Amen.
RT

----- Original Message ----- 
From: "ariel abramovich" <[EMAIL PROTECTED]>
To: "Lutenet" <lute@cs.dartmouth.edu>
Sent: Monday, August 07, 2006 4:40 AM
Subject: [LUTE] Re: (was) Strings for chittarone


> Hi all,
>
> we've been in the subject before, many times.
> As most of you, I've heard people playing lutes strung in all sort of
> materials, both in concerts and recordings, with good and bad instruments.
> I've also used both and had the chance to experiment a bit.
>
> There's no point in arguing about taste but there're a couple of objective
> things:
>
> Most professional players don't use gut while playing concerts, because of
> intonation and other practical reasons.

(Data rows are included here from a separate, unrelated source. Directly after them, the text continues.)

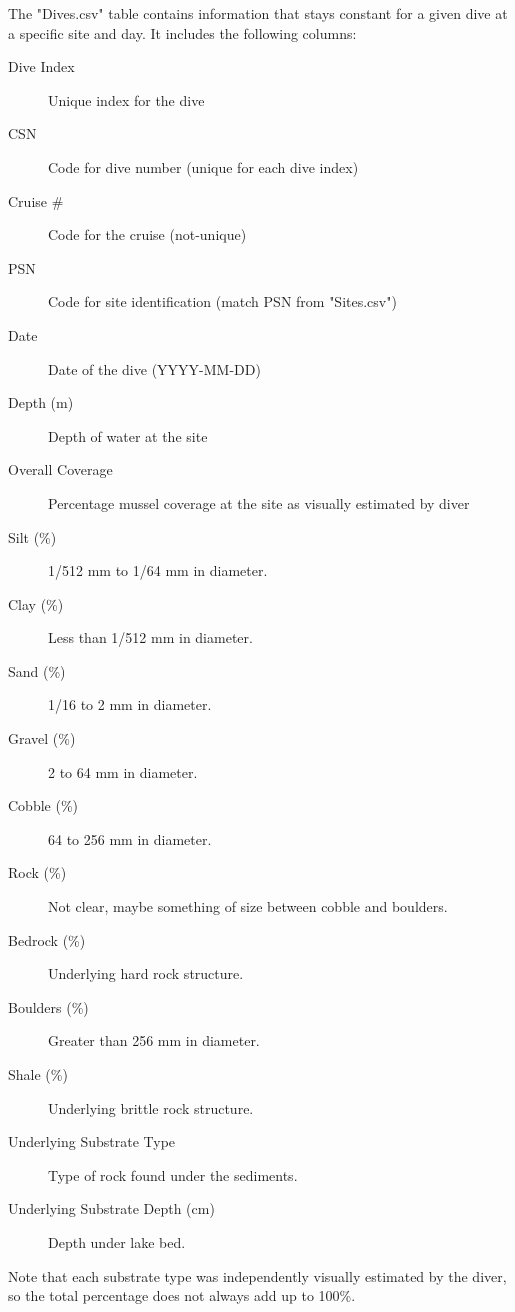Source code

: \documentclass[11pt]{article} %
\begin{document}
The "Dives.csv" table contains information that stays constant for a given dive at a specific site and day. It includes the following columns:
\begin{description}
\item[Dive Index] Unique index for the dive
\item[CSN] Code for dive number (unique for each dive index)
\item[Cruise \#] Code for the cruise (not-unique)
\item[PSN] Code for site identification (match PSN from "Sites.csv")
\item[Date] Date of the dive (YYYY-MM-DD)
\item[Depth (m)] Depth of water at the site
\item[Overall Coverage] Percentage mussel coverage at the site as visually estimated by diver
\item[Silt (\%)]	1/512 mm to 1/64 mm in diameter.
\item[Clay (\%)	] Less than 1/512 mm in diameter.
\item[Sand (\%)] 1/16 to 2 mm in diameter.
\item[Gravel (\%)] 2 to 64 mm in diameter.
\item[Cobble (\%)] 64 to 256 mm in diameter.
\item[Rock (\%)] Not clear, maybe something of size between cobble and boulders.
\item[Bedrock (\%)] Underlying hard rock structure.
\item[Boulders (\%)] Greater than 256 mm in diameter.
\item[Shale (\%)] Underlying brittle rock structure.
\item[Underlying Substrate Type] Type of rock found under the sediments.
\item[Underlying Substrate Depth (cm)] Depth under lake bed.
\end{description}
Note that each substrate type was independently visually estimated by the diver, so the total percentage does not always add up to 100\%.
\end{document}
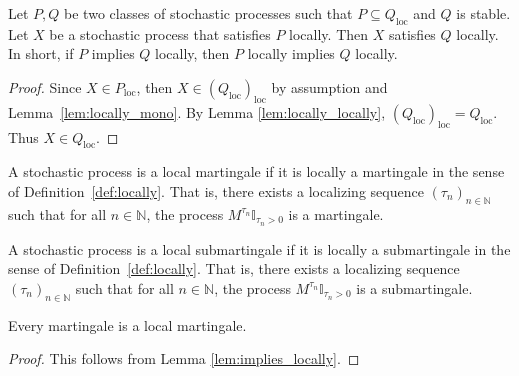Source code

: \begin{lemma}\label{lem:local_induction}
  \leanok
Let $P, Q$ be two classes of stochastic processes such that $P \subseteq Q_{\mathrm{loc}}$ and $Q$ is stable.
Let $X$ be a stochastic process that satisfies $P$ locally.
Then $X$ satisfies $Q$ locally.
In short, if $P$ implies $Q$ locally, then $P$ locally implies $Q$ locally.
\end{lemma}

\begin{proof}\leanok
Since $X \in P_{\mathrm{loc}}$, then $X \in (Q_{\mathrm{loc}})_{\mathrm{loc}}$ by assumption and Lemma~\ref{lem:locally_mono}.
By Lemma \ref{lem:locally_locally}, $(Q_{\mathrm{loc}})_{\mathrm{loc}} = Q_{\mathrm{loc}}$.
Thus $X \in Q_{\mathrm{loc}}$.
\end{proof}


\begin{definition}\label{def:IsLocalMartingale}
  \leanok
A stochastic process is a local martingale if it is locally a martingale in the sense of Definition~\ref{def:locally}.
That is, there exists a localizing sequence $(\tau_n)_{n \in \mathbb{N}}$ such that for all $n \in \mathbb{N}$, the process $M^{\tau_n}\mathbb{I}_{\tau_n > 0}$ is a martingale.
\end{definition}


\begin{definition}\label{def:IsLocalSubmartingale}
  \leanok
A stochastic process is a local submartingale if it is locally a submartingale in the sense of Definition~\ref{def:locally}.
That is, there exists a localizing sequence $(\tau_n)_{n \in \mathbb{N}}$ such that for all $n \in \mathbb{N}$, the process $M^{\tau_n}\mathbb{I}_{\tau_n > 0}$ is a submartingale.
\end{definition}


\begin{lemma}\label{lem:Martingale.IsLocalMartingale}
  \leanok
Every martingale is a local martingale.
\end{lemma}

\begin{proof}\leanok
This follows from Lemma \ref{lem:implies_locally}.
\end{proof}



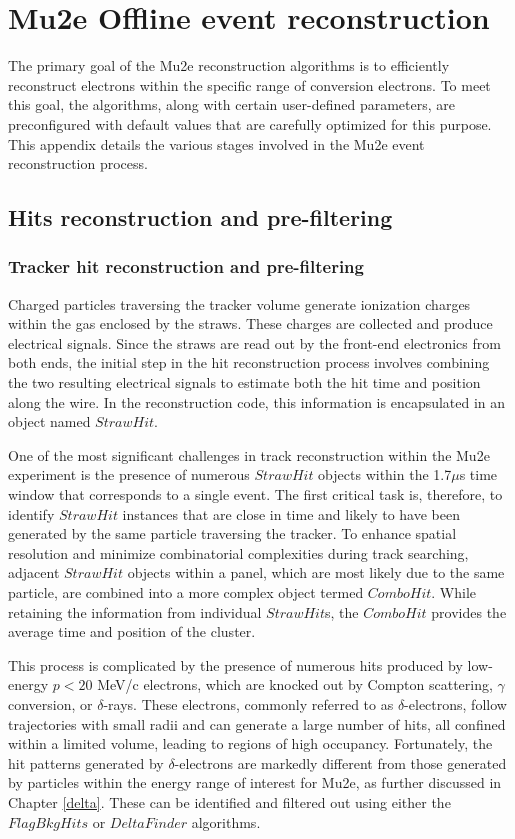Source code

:
\chapter{Mu2e Offline event reconstruction}\label{eventreco}

The primary goal of the Mu2e reconstruction algorithms is 
to efficiently reconstruct electrons within the specific range 
of conversion electrons. To meet this goal, the algorithms, 
along with certain user-defined parameters, are preconfigured 
with default values that are carefully optimized for this purpose. 
This appendix details the various stages involved in the Mu2e event reconstruction process.

\section{Hits reconstruction and pre-filtering}
\subsection{Tracker hit reconstruction and pre-filtering}
Charged particles traversing the tracker volume generate 
ionization charges within the gas enclosed by the straws. 
These charges are collected and produce electrical signals. 
Since the straws are read out by the front-end electronics from 
both ends, the initial step in the hit reconstruction process 
involves combining the two resulting electrical signals to 
estimate both the hit time and position along the wire. In the 
reconstruction code, this information is encapsulated in an object named $StrawHit$.

One of the most significant challenges in track reconstruction within 
the Mu2e experiment is the presence of numerous $StrawHit$ 
objects within the 1.7$\mu$s time window that corresponds to 
a single event. The first critical task is, therefore, to identify 
$StrawHit$ instances that are close in time and likely to 
have been generated by the same particle traversing the tracker. To 
enhance spatial resolution and minimize combinatorial complexities 
during track searching, adjacent $StrawHit$ objects within a 
panel, which are most likely due to the same particle, are combined 
into a more complex object termed $ComboHit$. While retaining 
the information from individual $StrawHit$s, the $ComboHit$ provides the average time and position of the cluster.

This process is complicated by the presence of numerous hits produced 
by low-energy $p < 20$ MeV/c electrons, which are knocked 
out by Compton scattering, $\gamma$ conversion, or $\delta$-rays. 
These electrons, commonly referred to as $\delta$-electrons, follow 
trajectories with small radii and can generate a large number of hits, 
all confined within a limited volume, leading to regions of high occupancy. 
Fortunately, the hit patterns generated by $\delta$-electrons are markedly 
different from those generated by particles within the energy range of 
interest for Mu2e, as further discussed in Chapter \ref{delta}. These can be 
identified and filtered out using either the $FlagBkgHits$ or $DeltaFinder$ algorithms.

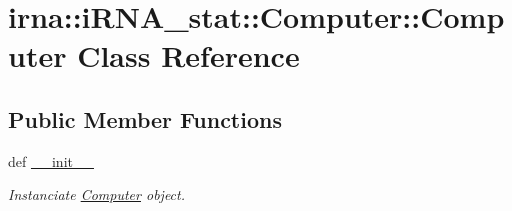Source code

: \hypertarget{classirna_1_1iRNA__stat_1_1Computer_1_1Computer}{
\section{irna\-:\-:i\-R\-N\-A\-\_\-stat\-:\-:\-Computer\-:\-:\-Computer \-Class \-Reference}
\label{classirna_1_1iRNA__stat_1_1Computer_1_1Computer}
}
\subsection*{\-Public \-Member \-Functions}
\begin{DoxyCompactItemize}
\item 
def \hyperlink{classirna_1_1iRNA__stat_1_1Computer_1_1Computer_a151bbf565fa668d8e2fb29eff7e6cf56}{\-\_\-\-\_\-init\-\_\-\-\_\-}
\begin{DoxyCompactList}\small\item\em \-Instanciate \hyperlink{classirna_1_1iRNA__stat_1_1Computer_1_1Computer}{\-Computer} object. \end{DoxyCompactList}\end{DoxyCompactItemize}
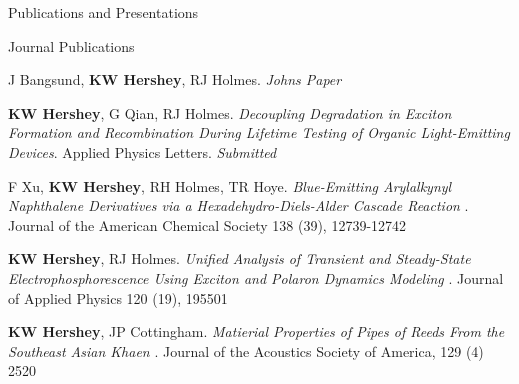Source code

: \documentclass{resume} %
\begin{document}
\begin{rSection}{Publications and Presentations}
\begin{rSubsection}{Journal Publications}{}{}{}
\item J Bangsund, \textbf{KW Hershey}, RJ Holmes. {\em Johns Paper}
\item  \textbf{KW Hershey}, G Qian, RJ Holmes. {\em Decoupling Degradation in Exciton Formation and Recombination During Lifetime Testing of Organic Light-Emitting Devices}. Applied Physics Letters. {\em Submitted}
\item F Xu, \textbf{KW Hershey}, RH Holmes, TR Hoye. {\em Blue-Emitting Arylalkynyl Naphthalene Derivatives via a Hexadehydro-Diels-Alder Cascade Reaction} . Journal of the American Chemical Society 138 (39), 12739-12742
\item \textbf{KW Hershey}, RJ Holmes. {\em Unified Analysis of Transient and Steady-State Electrophosphorescence Using Exciton and Polaron Dynamics Modeling} . Journal of Applied Physics 120 (19), 195501
\item \textbf{KW Hershey}, JP Cottingham. {\em Matierial Properties of Pipes of Reeds From the Southeast Asian Khaen} . Journal of the Acoustics Society of America, 129 (4) 2520

\end{rSubsection}



\end{rSection}
\end{document}
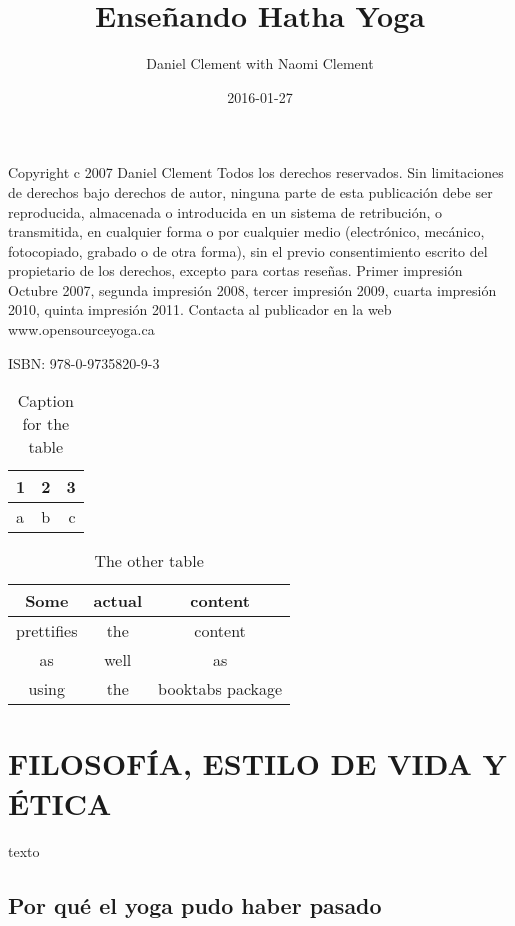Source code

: \documentclass[a4paper]{article}
\title{Enseñando Hatha Yoga}
\date{2016-01-27}
\author{Daniel Clement with Naomi Clement}
\begin{document}
\maketitle

\newpage
Copyright c 2007 Daniel Clement
Todos los derechos reservados. Sin limitaciones de derechos bajo 
derechos de autor, ninguna parte de esta publicación debe ser 
reproducida, almacenada o introducida en un sistema de 
retribución, o transmitida, en cualquier forma o por cualquier 
medio (electrónico, mecánico, fotocopiado, grabado o de otra 
forma), sin el previo consentimiento escrito del propietario de 
los derechos, excepto para cortas reseñas.
Primer impresión Octubre 2007, segunda impresión 2008, tercer 
impresión 2009, cuarta impresión 2010, quinta impresión 2011.
Contacta al publicador en la web www.opensourceyoga.ca

ISBN: 978-0-9735820-9-3

\newpage
\tableofcontents
\newpage


\begin{table}[h!]
	\centering
	\begin{tabular}{l|c||r}
		1 & 2 & 3\\
		\hline
		a & b & c\\
	\end{tabular}
	\caption{Caption for the table}
	\label{tab:table}
\end{table}


\begin{table}[h!]
	\centering
	\begin{tabular}{ccc}
		\toprule
		Some & actual & content\\
		\midrule
		prettifies & the & content\\
		as & well & as \\
		using & the & booktabs package\\
		\bottomrule
	\end{tabular}
	\caption{The other table}
	\label{tab:table2}
\end{table}

\section{FILOSOF\'{I}A, ESTILO DE VIDA Y \'{E}TICA}
texto
\subsection{Por qu\'{e} el yoga pudo haber pasado}
\end{document}
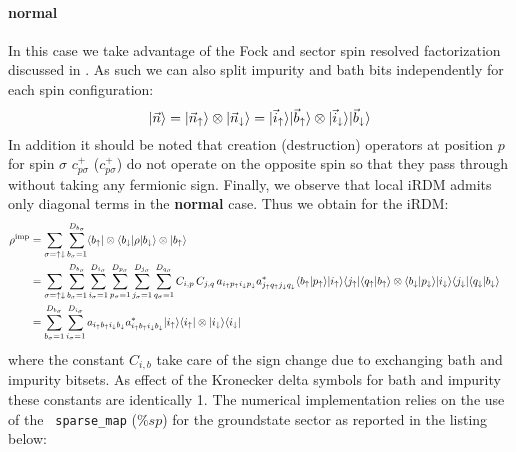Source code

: \documentclass[edipack2.tex]{subfiles}
\begin{document}
\paragraph{{\bf normal}}
In this case we take advantage of the Fock and sector spin resolved
factorization discussed in . As such we can also split
impurity and bath bits independently for each spin configuration:
$$
|\vec{n}\rangle =
|\vec{n}_\uparrow\rangle\otimes |\vec{n}_\downarrow\rangle =
|\vec{i}_\uparrow\rangle|\vec{b}_\uparrow\rangle\otimes |\vec{i}_\downarrow\rangle|\vec{b}_\downarrow\rangle
$$
In addition it should be noted that creation (destruction) operators at
position $p$ for spin $\sigma$  $c^+_{p\sigma}$ ($c^+_{p\sigma}$) do
not operate on the opposite spin so that they pass through without
taking any fermionic sign. Finally, we observe that local iRDM admits
only diagonal terms in the {\bf normal} case. Thus we obtain for the iRDM:
\begin{equation}
  \label{iRDMnormal}
  \begin{aligned}
  \rho^\mathrm{imp} &=
  \sum_{\sigma=\uparrow\downarrow}\sum_{b_\sigma=1}^{D_{b_\sigma}}
  \langle b_\uparrow|\otimes\langle b_\downarrow|
    \rho
    |b_\downarrow\rangle\otimes|b_\uparrow\rangle    \cr
    &=\sum_{\sigma=\uparrow\downarrow}
    \sum_{b_\sigma=1}^{D_{b_\sigma}}
    \sum_{i_\sigma=1}^{D_{i_\sigma}}
    \sum_{p_\sigma=1}^{D_{p_\sigma}}
    \sum_{j_\sigma=1}^{D_{j_\sigma}} 
    \sum_{q_\sigma=1}^{D_{q_\sigma}}
    C_{i,p}\,C_{j,q}\,a_{i_\uparrow p_\uparrow i_\downarrow p_\downarrow} a^*_{j_\uparrow q_\uparrow j_\downarrow q_\downarrow}
    \langle b_\uparrow| p_\uparrow\rangle| i_\uparrow\rangle\langle j_\uparrow |\langle q_\uparrow| b_\uparrow\rangle   \otimes \langle b_\downarrow| p_\downarrow \rangle|i_\downarrow\rangle \langle j_\downarrow  |\langle q_\downarrow| b_\downarrow\rangle
    \cr
&=
    \sum_{b_\sigma=1}^{D_{b_\sigma}}
    \sum_{i_\sigma=1}^{D_{i_\sigma}}
    a_{i_\uparrow b_\uparrow i_\downarrow b_\downarrow} a^*_{i_\uparrow b_\uparrow i_\downarrow b_\downarrow}
    |i_\uparrow\rangle\langle i_\uparrow|\otimes |i_\downarrow\rangle\langle i_\downarrow|
  \end{aligned}
\end{equation}
where the constant $C_{i,b}$ take care of the sign change due to
exchanging bath and impurity bitsets. As effect of the Kronecker
delta symbols for bath and impurity these constants are identically 1.  
The numerical implementation relies on the use of the {\tt
  sparse\_map} ($\%sp$) for the groundstate sector as reported in the
listing below:  
\end{document}
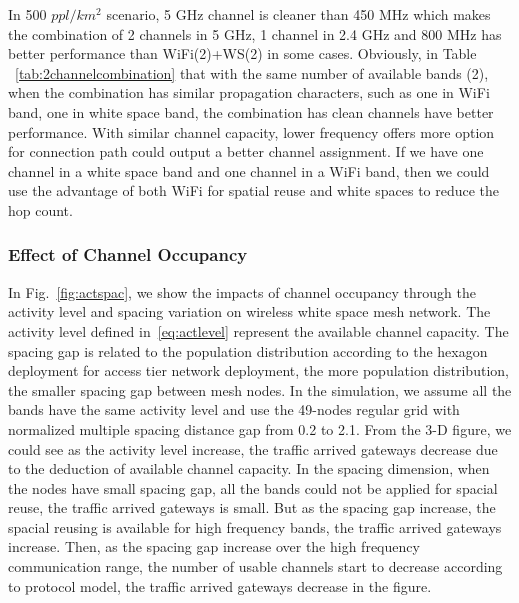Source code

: In 500 $ppl/km^2$ scenario, 5 GHz channel is cleaner than 450 MHz which makes 
the combination of 2 channels in 5 GHz, 1 channel in 2.4 GHz and 800 MHz has 
better performance than WiFi(2)+WS(2) in some cases.  Obviously, in Table
~\ref{tab:2channelcombination} that with the same number of available bands (2), 
when the combination has similar propagation characters, such as one in WiFi band, 
one in white space band, the combination has clean channels have better performance. 
With similar channel capacity, lower frequency offers more option for connection 
path could output a better channel assignment. If we have one channel in a white 
space band and one channel in a WiFi band, then we could use the advantage of both 
WiFi for spatial reuse and white spaces to reduce the hop count. 



\subsubsection{Effect of Channel Occupancy}



In Fig.~\ref{fig:actspac}, we show the impacts of channel occupancy through 
the activity level and spacing variation on wireless white space mesh network. 
The activity level defined in~\ref{eq:actlevel} represent the available channel
capacity. The spacing gap is related to the population distribution according to 
the hexagon deployment for access tier network deployment, the more population
distribution, the smaller spacing gap between mesh nodes. In the simulation, we 
assume all the bands have the same activity level and use the 49-nodes regular 
grid with normalized multiple spacing distance gap from 0.2 to 2.1. From the 3-D 
figure, we could see as the activity level increase, the traffic arrived gateways 
decrease due to the deduction of available channel capacity. In the spacing dimension, 
when the nodes have small spacing gap, all the bands could not be applied for 
spacial reuse, the traffic arrived gateways is small. But as the spacing gap 
increase, the spacial reusing is available for high frequency bands, the traffic 
arrived gateways increase. Then, as the spacing gap increase over the high 
frequency communication range, the number of usable channels start to decrease 
according to protocol model, the traffic arrived gateways decrease in the figure.

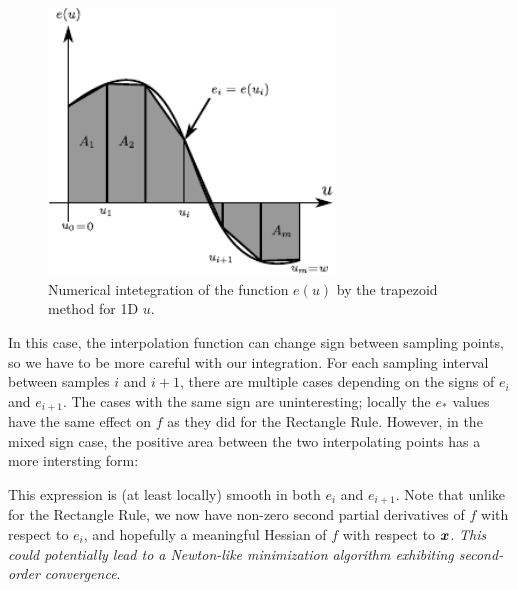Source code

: \documentclass[9.5pt,journal,final,finalsubmission,twocolumn]{IEEEtran}
\begin{document}
\begin{figure}[htb]
 \centering
 \includegraphics[width=3in]{integration_trapezoid.pdf}
 \caption{Numerical intetegration of the function $e(u)$ by the trapezoid method for 1D $u$.}
 \label{fig:trapezoid}
\end{figure}


In this case, the interpolation function can change sign between sampling
points, so we have to be more careful with our integration.  For each sampling
interval between samples $i$ and $i+1$, there are multiple cases depending on
the signs of $e_i$ and $e_{i+1}$.  The cases with the same sign are
uninteresting; locally the $e_*$ values have the same effect on $f$ as they did
for the Rectangle Rule.  However, in the mixed sign case, the positive area
between the two interpolating points has a more intersting form:



This expression is (at least locally) smooth in both $e_i$ and $e_{i+1}$.  Note
that unlike for the Rectangle Rule, we now have non-zero second partial
derivatives of $f$ with respect to $e_i$, and hopefully a meaningful Hessian of
$f$ with respect to ${\boldsymbol{x}}$.  {\em This could potentially lead to a Newton-like
minimization algorithm exhibiting second-order convergence}.  


\end{document}
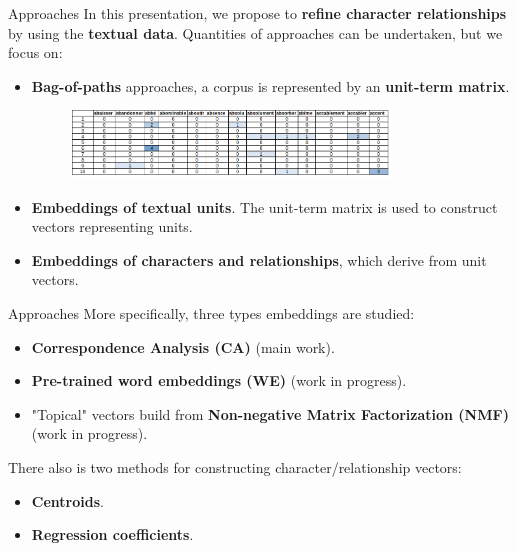 \documentclass[10pt]{beamer}
\newcommand{\imp}[1]{\textbf{\color{cyan}#1}}
\begin{document}
	
	
	\begin{frame}{Approaches}
		In this presentation, we propose to \imp{refine character relationships} by using the \imp{textual data}. Quantities of approaches can be undertaken, but we focus on:
		\begin{itemize}
			\item \imp{Bag-of-paths} approaches, a corpus is represented by an \imp{unit-term matrix}. \\
			\vspace{0.3cm}
			\begin{figure}
				\centering
				\includegraphics[width=0.8\textwidth]{img/unit_term.png}
			\end{figure}
			\item \imp{Embeddings of textual units}. The unit-term matrix is used to construct vectors representing units. 
			\item \imp{Embeddings of characters and relationships}, which derive from unit vectors.
		\end{itemize}
	\end{frame}
	
	
	
	\begin{frame}{Approaches}
		More specifically, three types embeddings are studied:
		\begin{itemize}
			\item \imp{Correspondence Analysis (CA)} (main work).
			\item \imp{Pre-trained word embeddings (WE)} (work in progress).
			\item "Topical" vectors build from \imp{Non-negative Matrix Factorization (NMF)} (work in progress).
		\end{itemize}
		There also is two methods for constructing character/relationship vectors:
		\begin{itemize}
			\item \imp{Centroids}.
			\item \imp{Regression coefficients}.
		\end{itemize}
	\end{frame}
	
\end{document}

> Audience do suffer our tuning problems more than we do (and more than what
> we think). They might not exactly know what's going on, but certainly
> perceive that something sounds simply bad, and that can be distracting and
> frustrating.
> On the other hand, in a modern (big) concert hall would be very difficult 
> to
> tell whether you're using gut or synthetic, ever for someone who's 
> trained.
> You're lucky if they can hear you.
>
> It is, at the end, a matter of values.
>
> More important to me, the string material is only a small fraction of the
> whole tone production process.
> Making a flexible sound (I wouldn't, again, say good or bad) takes years 
> of
> work and daily practice, and many people wouldn't want to "waist" time 
> doing
> that (for instances, some students just don't get the point).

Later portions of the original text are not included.